Part of: Zankel Sampler I

Thomas Adès is also performing March 20.

Kirill Gerstein is also performing March 20.

Performers

Thomas Adès, Piano
Kirill Gerstein, Piano

Program

DEBUSSY En blanc et noir
STRAVINSKY Symphony of Psalms (transcr. Shostakovich)
LUTOSŁAWSKI Variations on a Theme by Paganini
DEBUSSY Lindaraja
THOMAS ADÈS Concert Paraphrase on Powder Her Face for Two Pianos (NY Premiere)
RAVEL La valse for Two Pianos

Pre-Concert Talk

Pre-concert talk at 6:30 PM: Kirill Gerstein in conversation with Jeremy Geffen, Senior Director and Artistic Adviser, Carnegie Hall.

At a Glance

The genre of the piano duet arose in Mozart’s day and came to maturity in the 19th century, with the flourishing culture of amateur music making and “house music” intended for domestic use. The term encompasses both works for two pianos and those designed for two players seated side by side at a single keyboard. The latter are conventionally designated “piano four hands,” as if they were meant to be played by a single, polydactyl performer. Much of the extensive piano duo literature predates the era of sound recordings and consists of more or less straightforward arrangements, or “reductions,” of operas and orchestral works.

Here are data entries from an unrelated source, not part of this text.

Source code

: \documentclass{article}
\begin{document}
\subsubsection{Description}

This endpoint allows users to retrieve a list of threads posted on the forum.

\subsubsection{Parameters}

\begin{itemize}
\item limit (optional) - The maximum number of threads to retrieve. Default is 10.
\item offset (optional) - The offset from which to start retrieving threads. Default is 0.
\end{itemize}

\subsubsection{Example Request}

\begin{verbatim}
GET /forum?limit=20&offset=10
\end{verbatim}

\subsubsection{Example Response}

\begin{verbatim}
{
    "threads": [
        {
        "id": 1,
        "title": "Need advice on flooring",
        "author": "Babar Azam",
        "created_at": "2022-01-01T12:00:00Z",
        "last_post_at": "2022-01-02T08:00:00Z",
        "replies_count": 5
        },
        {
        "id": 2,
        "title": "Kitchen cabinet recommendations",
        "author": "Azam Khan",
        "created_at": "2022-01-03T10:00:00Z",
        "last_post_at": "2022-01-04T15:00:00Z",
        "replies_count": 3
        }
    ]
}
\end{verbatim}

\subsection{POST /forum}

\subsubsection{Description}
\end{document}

Tonight’s wide-ranging program features a pair of characteristically colorful works that Debussy conceived for two pianos—the misleadingly titled En blanc et noir (In Black and White) and the sultry, Spanish-inspired Lindaraja—as well as the original keyboard incarnation of Ravel’s riotous orchestral extravaganza La valse. Like Ravel, Stravinsky habitually composed at the piano, and the often brittle brilliance of his Symphony of Psalms is faithfully captured in Shostakovich’s workmanlike transcription. Lutosławski took greater liberties in his freewheeling variations on Paganini’s celebrated Caprice No. 24 for solo violin, while Thomas Adès evokes the 19th-century tradition of the concert paraphrase in four would-be scenes from his chamber opera Powder Her Face.